From: Alexandru Gagniuc
Date: Tue Apr 03 2018 - 13:08:55 EST


Hi,

I'm helping out Dell work out through the issues related to PCIe and NVMe
hotplug. Although hot-plug generally works, there are corner cases such as
pin bounce, drives failing and surprise removal that are not 100% worked out.
Because of this, NVMe is not yet on feature parity with SCSI and SAS.

One of the interesting issues is that most server vendors like to use
firmware-first (FFS), for various reasons that I won't go into. The side
effect of that is that we oftentimes don't even a stab at correcting the
problem.

This is especially troublesome for NVMe, which needs PCIe hotplug to work
correctly. When we do get a stab, it's after FFS can't handle a fatal error,
and we're told of it through ACPI tables. On x86, this happens through an
NMI, and as soon as we see a "fatal" error, we panic().

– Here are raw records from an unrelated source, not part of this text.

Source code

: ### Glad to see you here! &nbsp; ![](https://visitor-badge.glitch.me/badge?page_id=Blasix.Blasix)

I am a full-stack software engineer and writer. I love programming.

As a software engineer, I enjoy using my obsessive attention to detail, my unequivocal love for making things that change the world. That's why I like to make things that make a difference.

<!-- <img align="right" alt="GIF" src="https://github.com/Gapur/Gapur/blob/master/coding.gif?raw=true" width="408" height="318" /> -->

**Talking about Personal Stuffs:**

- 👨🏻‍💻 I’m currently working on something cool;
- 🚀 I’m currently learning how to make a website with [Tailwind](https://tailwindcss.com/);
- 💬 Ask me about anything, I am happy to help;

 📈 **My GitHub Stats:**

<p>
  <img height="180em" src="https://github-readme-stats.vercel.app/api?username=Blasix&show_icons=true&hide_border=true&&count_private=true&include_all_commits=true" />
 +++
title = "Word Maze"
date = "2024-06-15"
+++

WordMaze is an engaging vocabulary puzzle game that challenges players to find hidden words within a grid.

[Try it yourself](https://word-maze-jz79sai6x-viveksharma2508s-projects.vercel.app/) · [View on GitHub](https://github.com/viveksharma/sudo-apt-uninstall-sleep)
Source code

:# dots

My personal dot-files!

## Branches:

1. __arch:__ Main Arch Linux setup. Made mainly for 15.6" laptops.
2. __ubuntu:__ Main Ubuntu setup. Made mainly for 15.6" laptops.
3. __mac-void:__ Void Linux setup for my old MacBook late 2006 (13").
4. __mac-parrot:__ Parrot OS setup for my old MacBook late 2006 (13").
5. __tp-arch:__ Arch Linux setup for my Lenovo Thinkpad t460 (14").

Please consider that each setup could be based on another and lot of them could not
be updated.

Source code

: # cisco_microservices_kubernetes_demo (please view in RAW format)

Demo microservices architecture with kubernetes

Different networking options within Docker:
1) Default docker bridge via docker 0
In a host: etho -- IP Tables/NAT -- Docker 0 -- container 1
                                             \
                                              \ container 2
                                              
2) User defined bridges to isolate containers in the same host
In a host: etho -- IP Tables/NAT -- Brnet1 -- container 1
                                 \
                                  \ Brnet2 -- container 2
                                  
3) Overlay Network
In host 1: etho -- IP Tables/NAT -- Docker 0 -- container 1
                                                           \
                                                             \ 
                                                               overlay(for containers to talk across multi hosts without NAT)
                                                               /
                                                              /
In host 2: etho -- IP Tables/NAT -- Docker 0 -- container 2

One problem with this FFS approach is that AER never even gets notified of
the issue. And even if a PCIe drive were to stop responding, nvme or higher
block drivers would notice something is wrong even without AER. Unless there
is a physical defect or silicon bug, AER can recover the link.

Another issue we're seeing with FFS is that BIOSes assume than an OS will crash
on a fatal error reported through ACPI. Sometimes they will leave hardware in
a "kind of" working state, or will fail to re-arm the errors. From what I've
observed, this happens on hardware with silicon bugs. For example, PCIe root
ports are unaffected, but certain PCIe switches may stop issuing hotplug
interrupts. It's just another headache with FFS.

While I don't expect server vendors to drop FFS in favor of native AER control,
I do think we can harden linux against the idiosyncrasies of such systems. The
scope of these patches is to protect against poorly designed firmware, and
perform proper error handling when possible. It is not to make FFS a first
class citizen in error handling.

Alexandru Gagniuc (4):
acpi: apei: Return severity of GHES messages after handling
acpi: apei: Swap ghes_print_queued_estatus and ghes_proc_in_irq
acpi: apei: Do not panic() in NMI because of GHES messages
acpi: apei: Warn when GHES marks correctable errors as "fatal"

drivers/acpi/apei/ghes.c | 100 ++++++++++++++++++++++++++++++-----------------
1 file changed, 64 insertions(+), 36 deletions(-)

--
2.14.3